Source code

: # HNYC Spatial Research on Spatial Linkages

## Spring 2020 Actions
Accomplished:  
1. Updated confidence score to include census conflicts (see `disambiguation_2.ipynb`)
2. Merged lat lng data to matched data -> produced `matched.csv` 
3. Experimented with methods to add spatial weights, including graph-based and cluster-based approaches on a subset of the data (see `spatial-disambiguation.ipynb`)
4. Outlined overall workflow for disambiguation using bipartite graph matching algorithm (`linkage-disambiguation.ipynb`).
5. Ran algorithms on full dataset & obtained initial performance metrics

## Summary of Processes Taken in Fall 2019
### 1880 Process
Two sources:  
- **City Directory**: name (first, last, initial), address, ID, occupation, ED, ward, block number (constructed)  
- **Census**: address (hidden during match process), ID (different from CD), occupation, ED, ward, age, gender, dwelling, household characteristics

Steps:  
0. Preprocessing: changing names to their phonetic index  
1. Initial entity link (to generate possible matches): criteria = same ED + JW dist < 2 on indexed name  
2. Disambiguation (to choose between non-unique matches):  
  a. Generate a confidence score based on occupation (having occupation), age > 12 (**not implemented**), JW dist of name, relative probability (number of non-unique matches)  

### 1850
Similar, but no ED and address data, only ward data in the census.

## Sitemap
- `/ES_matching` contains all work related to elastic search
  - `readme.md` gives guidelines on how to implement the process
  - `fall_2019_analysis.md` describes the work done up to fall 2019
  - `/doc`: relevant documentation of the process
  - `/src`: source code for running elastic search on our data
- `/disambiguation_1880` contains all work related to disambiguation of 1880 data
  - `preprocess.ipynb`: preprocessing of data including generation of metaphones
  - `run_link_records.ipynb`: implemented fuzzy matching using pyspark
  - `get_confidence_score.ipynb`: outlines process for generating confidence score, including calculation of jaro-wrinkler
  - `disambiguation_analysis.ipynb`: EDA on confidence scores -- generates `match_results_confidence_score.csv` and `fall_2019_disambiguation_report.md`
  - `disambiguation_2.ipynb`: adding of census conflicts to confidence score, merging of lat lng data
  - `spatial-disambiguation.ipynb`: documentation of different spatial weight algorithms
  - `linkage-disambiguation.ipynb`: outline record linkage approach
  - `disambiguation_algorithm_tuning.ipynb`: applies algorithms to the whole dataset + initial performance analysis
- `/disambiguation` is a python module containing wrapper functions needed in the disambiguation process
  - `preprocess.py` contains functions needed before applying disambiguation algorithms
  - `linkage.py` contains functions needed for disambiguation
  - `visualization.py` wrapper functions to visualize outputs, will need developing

— Exercise directions —
For this exercise, please output exactly the lines above starting at the line with "of 1880 data" and ending at the line with "calculation of jaro-wrinkler", ends included.

— Answer below —
- `/disambiguation_1880` contains all work related to disambiguation of 1880 data
  - `preprocess.ipynb`: preprocessing of data including generation of metaphones
  - `run_link_records.ipynb`: implemented fuzzy matching using pyspark
  - `get_confidence_score.ipynb`: outlines process for generating confidence score, including calculation of jaro-wrinkler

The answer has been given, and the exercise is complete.